Basin Electric Power Cooperative, USA

The customer

Basin Electric is one of the largest electric generation and transmission (G&T) cooperatives in the United States. It generates and transmits energy to 120 member rural electric systems in nine states, including North Dakota, South Dakota, Wyoming, Montana, Minnesota, Iowa, Nebraska, Colorado and New Mexico.

These member systems distribute electricity to approximately 1.8 million people and encompass 430,000 square miles.

Situation

In support of its generation and transmission systems, Basin Electric required a new, updated radio system for each of its three major generation facilities, as well as its Transmission Systems Maintenance (TSM) group, which is responsible for maintaining Basin Electric's high-voltage transmission towers and lines.

With these systems being crucial in covering Basin Electric's entire operations area, it was determined that a new consolidated multi-site trunked system in the UHF band would be the most reliable and cost-effective solution.

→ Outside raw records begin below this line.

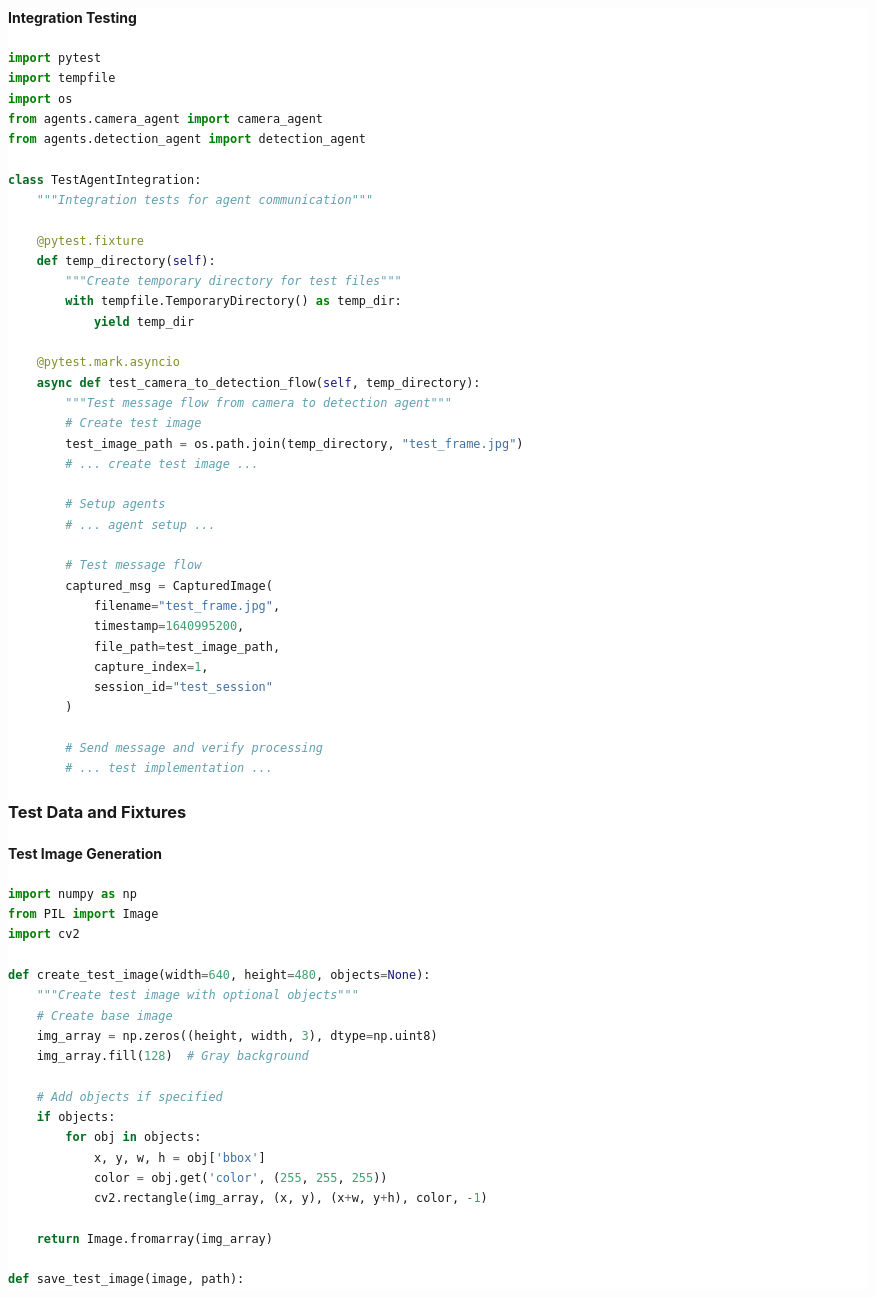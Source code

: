 #### Integration Testing
```python
import pytest
import tempfile
import os
from agents.camera_agent import camera_agent
from agents.detection_agent import detection_agent

class TestAgentIntegration:
    """Integration tests for agent communication"""

    @pytest.fixture
    def temp_directory(self):
        """Create temporary directory for test files"""
        with tempfile.TemporaryDirectory() as temp_dir:
            yield temp_dir

    @pytest.mark.asyncio
    async def test_camera_to_detection_flow(self, temp_directory):
        """Test message flow from camera to detection agent"""
        # Create test image
        test_image_path = os.path.join(temp_directory, "test_frame.jpg")
        # ... create test image ...

        # Setup agents
        # ... agent setup ...

        # Test message flow
        captured_msg = CapturedImage(
            filename="test_frame.jpg",
            timestamp=1640995200,
            file_path=test_image_path,
            capture_index=1,
            session_id="test_session"
        )

        # Send message and verify processing
        # ... test implementation ...
```

### Test Data and Fixtures

#### Test Image Generation
```python
import numpy as np
from PIL import Image
import cv2

def create_test_image(width=640, height=480, objects=None):
    """Create test image with optional objects"""
    # Create base image
    img_array = np.zeros((height, width, 3), dtype=np.uint8)
    img_array.fill(128)  # Gray background

    # Add objects if specified
    if objects:
        for obj in objects:
            x, y, w, h = obj['bbox']
            color = obj.get('color', (255, 255, 255))
            cv2.rectangle(img_array, (x, y), (x+w, y+h), color, -1)

    return Image.fromarray(img_array)

def save_test_image(image, path):
```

The existing TSM and power-plant radio systems had been in service for 30 years. Over that time, the transmission system had expanded into areas without radio or cell-phone coverage. Crews were unreachable when working on the transmission system in these expanded areas. Interoperability between different state systems was difficult, making it extremely hard for crews to work together on transmission repair.

Response

The Tait solution was to replace Basin Electric's existing conventional radio systems with a new trunked radio system that would better serve its transmission and generation facilities.

Tait's MPT 1327 Trunked System was put in place and included the use of Tait base stations as well as Tait mobile, portable and fixed-base field units and Line Dispatch Terminals.

Outcome

The new Tait system allows TSM crews to seamlessly travel throughout Basin Electric's radio coverage area and is as simple as using a cell phone. The radios automatically register and de-register at tower sites as the user travels through different areas.

To make a call, the user simply selects the unit or group they want to call and then keys-up the radio. The new radio system includes 93 repeater/tower sites and approximately 1900 field units.